Task brief: Reproduce word for word, from the entries below, the line with "< Insert a paragraph", the line with "ESMF I/O class", and every line between them, and nothing more.
Records supplied: Begin
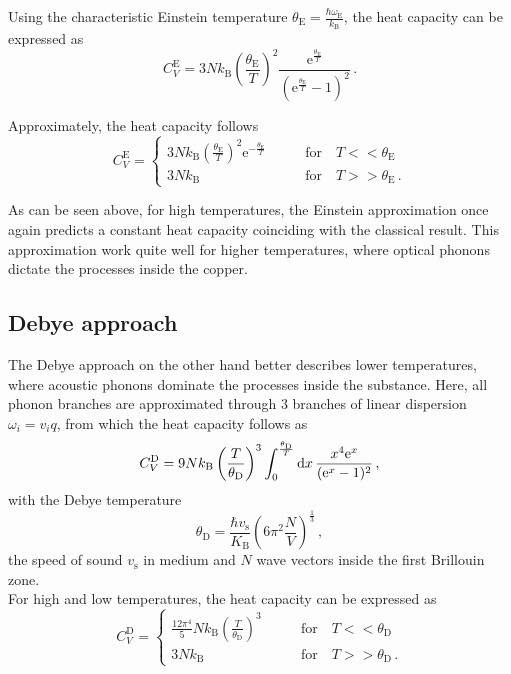 Using the characteristic Einstein temperature $\theta_\text{E} = \frac{\hbar \omega_\text{E}}{k_\text{B}}$, the heat capacity can be expressed as
\begin{equation}
    C^\text{E}_V = 3 N k_\text{B} \left(\frac{\theta_\text{E}}{T} \right)^2 \frac{\text{e}^{\frac{\theta_\text{E}}{T}}}{\left(\text{e}^{\frac{\theta_\text{E}}{T}} - 1 \right)^2} \,.
    \label{eq:einsteinheatcap}
\end{equation}

Approximately, the heat capacity follows
\begin{equation*}
    C^\text{E}_V = \begin{cases}
        3 N k_\text{B} \left(\frac{\theta_\text{E}}{T} \right)^2 \text{e}^{-\frac{\theta_\text{E}}{T}} &\qquad \text{for} \quad T << \theta_\text{E} \\ 
        3 N k_\text{B} &\qquad \text{for} \quad T >> \theta_\text{E} \,.
    \end{cases} 
\end{equation*}

As can be seen above, for high temperatures, the Einstein approximation once again predicts a constant heat capacity coinciding with the classical result.
This approximation work quite well for higher temperatures, where optical phonons dictate the processes inside the copper. \cite{}

\subsection{Debye approach}

The Debye approach on the other hand better describes lower temperatures, where acoustic phonons dominate the processes inside the substance.
Here, all phonon branches are approximated through $3$ branches of linear dispersion $\omega_i = v_i q$,  from which the heat capacity follows as
\begin{equation*}
    C^\text{D}_V = 9 N k_\text{B} \left( \frac{T}{\theta_\text{D}} \right)^3 \int^{\frac{\theta_\text{D}}{T}}_0 \mathrm{d} x \, \frac{x^4 \text{e}^x}{(\text{e}^x -1)^2} \,,
\end{equation*}
with the Debye temperature
\begin{equation*}
    \theta_\text{D} = \frac{\hbar v_\text{s}}{K_\text{B}} \left(6 \pi^2 \frac{N}{V}\right)^{\frac{1}{3}} \,,
\end{equation*}
the speed of sound $v_\text{s}$ in medium and $N$ wave vectors inside the first Brillouin zone. \\

For high and low temperatures, the heat capacity can be expressed as
\begin{equation*}
    C^\text{D}_V= \begin{cases}
        \frac{12 \pi^4}{5} N k_\text{B} \left(\frac{T} {\theta_\text{D}}\right)^3 &\qquad \text{for} \quad T << \theta_\text{D} \\ 
        3 N k_\text{B} &\qquad \text{for} \quad T >> \theta_\text{D} \,.
    \end{cases} 
\end{equation*}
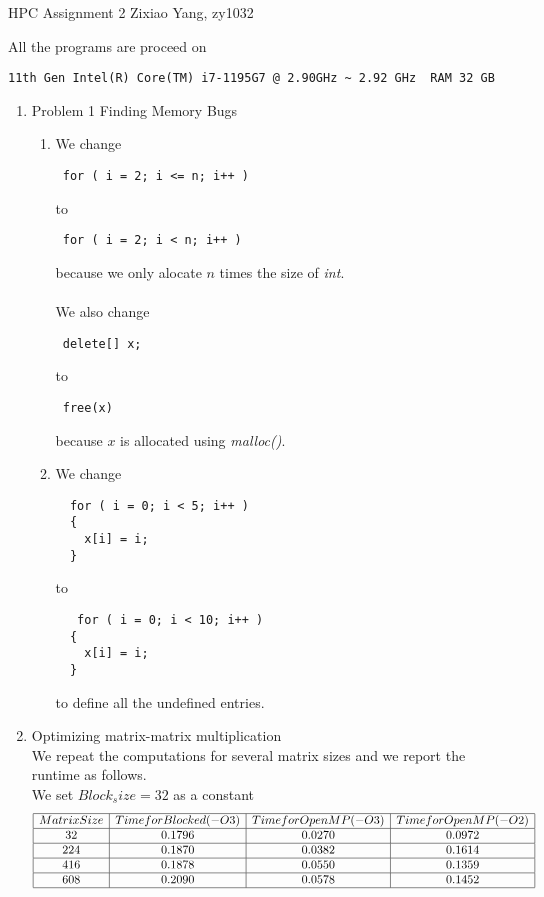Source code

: \documentclass{article}
\begin{document}
{ \centerline{\large HPC Assignment 2 \quad Zixiao Yang, zy1032}}
\vskip0.25cm
\vskip0.25cm

All the programs are proceed on \begin{verbatim}11th Gen Intel(R) Core(TM) i7-1195G7 @ 2.90GHz ~ 2.92 GHz  RAM 32 GB \end{verbatim}
\begin{enumerate}
\item Problem 1 Finding Memory Bugs
\begin{enumerate}
\item We change \begin{verbatim} for ( i = 2; i <= n; i++ ) \end{verbatim} to \begin{verbatim} for ( i = 2; i < n; i++ ) \end{verbatim}
because we only alocate $n$ times the size of \emph{int}.
\\ \\
We also change \begin{verbatim} delete[] x; \end{verbatim} to \begin{verbatim} free(x) \end{verbatim}
because $x$ is allocated using \emph{malloc()}.
\item 
We change \begin{verbatim}  for ( i = 0; i < 5; i++ )
  {
    x[i] = i;
  } \end{verbatim} to \begin{verbatim}   for ( i = 0; i < 10; i++ )
  {
    x[i] = i;
  } \end{verbatim}
to define all the undefined entries.
\end{enumerate}
\item Optimizing matrix-matrix multiplication
\\
We repeat the computations for several matrix sizes and we report the runtime as follows.
\\
We set $Block_size=32$ as a constant
\[
\begin{array}{|c|c|c|c|c|}
\hline
 Matrix Size & Time for Blocked (-O3 )& Time for OpenMP (-O3) &Time for OpenMP(-O2)\\
\hline
32 & 0.1796 & 0.0270  & 0.0972\\ \hline
224 & 0.1870  & 0.0382&0.1614\\ \hline
416 & 0.1878 &0.0550 &0.1359\\ \hline
608 & 0.2090 & 0.0578 &0.1452\\ \hline

\end{array}\]
\end{enumerate}
\end{document}
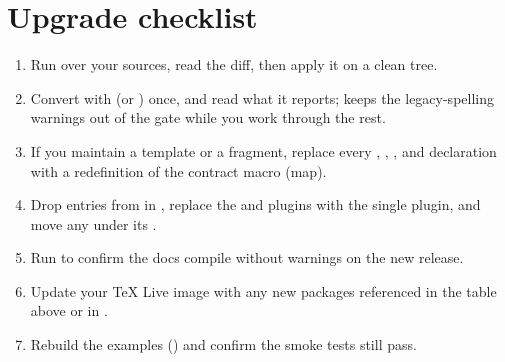 \documentclass[a4paper,twoside]{article}
\begin{document}
\section{Upgrade checklist}
\begin{enumerate}
\item Run  over your sources, read the diff, then apply
it on a clean tree.
\item Convert with  (or ) once, and read
what it reports;  keeps the legacy-spelling warnings out
of the gate while you work through the rest.
\item If you maintain a template or a fragment, replace every ,
, ,  and  declaration with a
redefinition of the contract macro
(map).
\item Drop  entries from  in ,
replace the  and  plugins with the single
 plugin, and move any  under its .
\item Run  to confirm the docs compile without warnings on
the new release.
\item Update your \TeX{} Live image with any new packages referenced in the table
above or in .
\item Rebuild the examples () and confirm the smoke tests
still pass.
\end{enumerate}
\end{document}
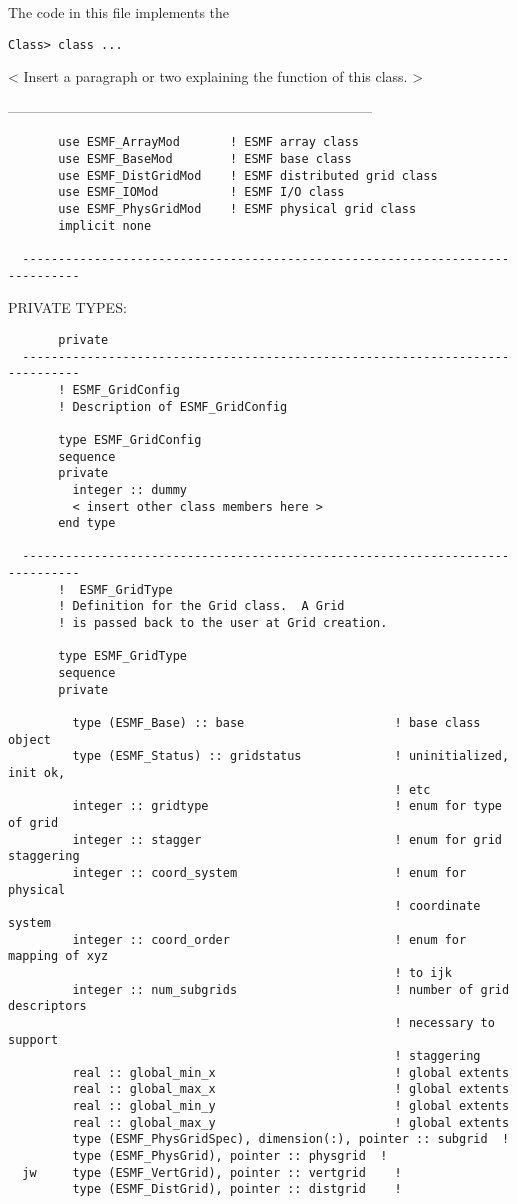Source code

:    The code in this file implements the {\tt Class> class ...
  
   < Insert a paragraph or two explaining the function of this class. >
  
  ------------------------------------------------------------------------------
\begin{verbatim}       use ESMF_ArrayMod       ! ESMF array class
       use ESMF_BaseMod        ! ESMF base class
       use ESMF_DistGridMod    ! ESMF distributed grid class
       use ESMF_IOMod          ! ESMF I/O class
       use ESMF_PhysGridMod    ! ESMF physical grid class
       implicit none
 
  ------------------------------------------------------------------------------\end{verbatim}{\sf PRIVATE TYPES:}
\begin{verbatim}       private
  ------------------------------------------------------------------------------
       ! ESMF_GridConfig
       ! Description of ESMF_GridConfig
 
       type ESMF_GridConfig
       sequence
       private
         integer :: dummy
         < insert other class members here >
       end type
 
  ------------------------------------------------------------------------------
       !  ESMF_GridType
       ! Definition for the Grid class.  A Grid
       ! is passed back to the user at Grid creation.
 
       type ESMF_GridType
       sequence
       private
 
         type (ESMF_Base) :: base                     ! base class object
         type (ESMF_Status) :: gridstatus             ! uninitialized, init ok,
                                                      ! etc
         integer :: gridtype                          ! enum for type of grid
         integer :: stagger                           ! enum for grid staggering
         integer :: coord_system                      ! enum for physical
                                                      ! coordinate system
         integer :: coord_order                       ! enum for mapping of xyz 
                                                      ! to ijk
         integer :: num_subgrids                      ! number of grid descriptors
                                                      ! necessary to support
                                                      ! staggering
         real :: global_min_x                         ! global extents
         real :: global_max_x                         ! global extents
         real :: global_min_y                         ! global extents
         real :: global_max_y                         ! global extents
         type (ESMF_PhysGridSpec), dimension(:), pointer :: subgrid  !
         type (ESMF_PhysGrid), pointer :: physgrid  !
  jw     type (ESMF_VertGrid), pointer :: vertgrid    !
         type (ESMF_DistGrid), pointer :: distgrid    !
 

\end{verbatim}}
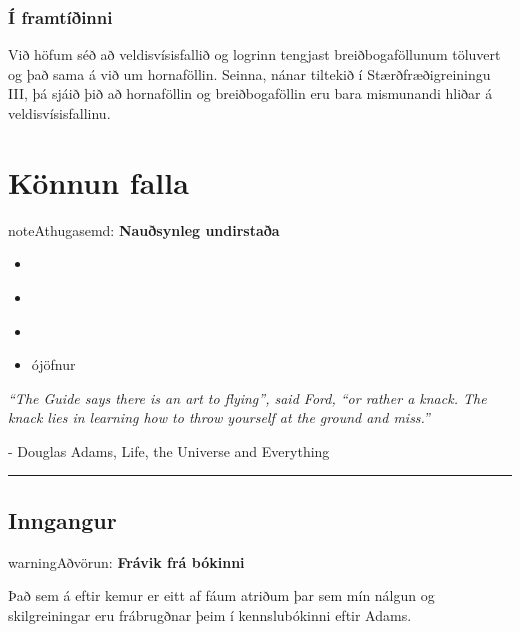 \documentclass[b5paper,11pt,icelandic]{sphinxmanual}
\begin{document}
\subsection{Í framtíðinni}
\label{kafli04:i-framtiinni}
Við höfum séð að veldisvísisfallið og logrinn tengjast breiðbogaföllunum
töluvert og það sama á við um hornaföllin. Seinna, nánar tiltekið í
Stærðfræðigreiningu III, þá sjáið þið að hornaföllin og breiðbogaföllin
eru bara mismunandi hliðar á veldisvísisfallinu.



\chapter{Könnun falla}
\label{kafli05:konnun-falla}\label{kafli05::doc}
\begin{notice}{note}{Athugasemd:}
\textbf{Nauðsynleg undirstaða}
\begin{itemize}
\item {} 
{\hyperref[kafli03:vaxandiminnkandi]{}}

\item {} 
{\hyperref[kafli03:afleidur]{}}

\item {} 
{\hyperref[kafli03:utgildi]{}}

\item {} 
ójöfnur

\end{itemize}
\end{notice}

\emph{``The Guide says there is an art to flying'', said Ford, ``or rather a knack.
The knack lies in learning how to throw yourself at the ground and miss.''}

- Douglas Adams, Life, the Universe and Everything


\bigskip\hrule{}\bigskip



\section{Inngangur}
\label{kafli05:inngangur}
\begin{notice}{warning}{Aðvörun:}
\textbf{Frávik frá bókinni}

Það sem á eftir kemur er eitt af fáum atriðum þar sem mín nálgun og
skilgreiningar eru frábrugðnar þeim í kennslubókinni eftir Adams.
\end{notice}
\end{document}
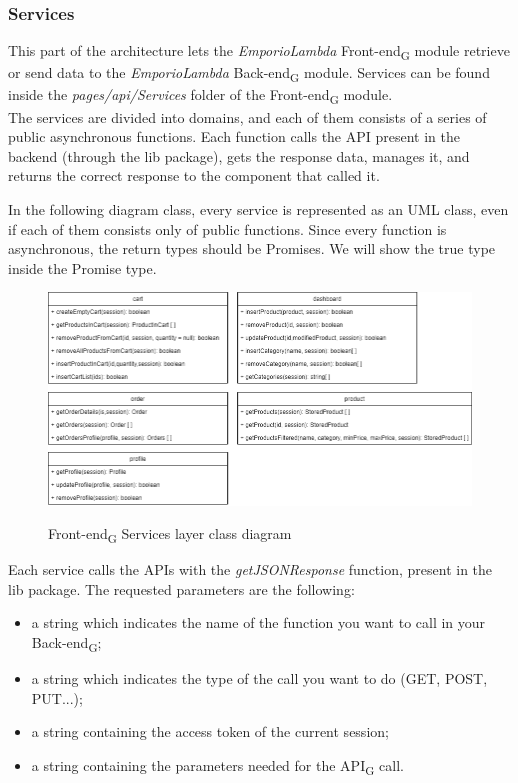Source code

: \subsubsection{Services}
This part of the architecture lets the \textit{EmporioLambda} Front-end\textsubscript{G} module retrieve or send data to the \textit{EmporioLambda} Back-end\textsubscript{G} module. Services can be found inside the \textit{pages/api/Services} folder of the Front-end\textsubscript{G} module.\\

The services are divided into domains, and each of them consists of a series of public asynchronous functions. Each function calls the API present in the backend (through the lib package), gets the response data, manages it, and returns the correct response to the component that called it.

In the following diagram class, every service is represented as an UML class, even if each of them consists only of public functions. Since every function is asynchronous, the return types should be Promises. We will show the true type inside the Promise type.

\begin{figure}[H]
\centering
\includegraphics[scale=0.50]{res/Architettura/Frontend/img/services_frontend_class}\\
\caption{Front-end\textsubscript{G} Services layer class diagram}
\end{figure}


Each service calls the APIs with the \textit{getJSONResponse} function, present in the lib package. The requested parameters are the following:

\begin{itemize}
\item a string which indicates the name of the function you want to call in your Back-end\textsubscript{G}; 
\item a string which indicates the type of the call you want to do (GET, POST, PUT...);
\item a string containing the access token of the current session; 
\item a string containing the parameters needed for the API\textsubscript{G} call. 
\end{itemize}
Records supplied: End
Finished exercise:
   < Insert a paragraph or two explaining the function of this class. >
  
  ------------------------------------------------------------------------------
\begin{verbatim}       use ESMF_ArrayMod       ! ESMF array class
       use ESMF_BaseMod        ! ESMF base class
       use ESMF_DistGridMod    ! ESMF distributed grid class
       use ESMF_IOMod          ! ESMF I/O class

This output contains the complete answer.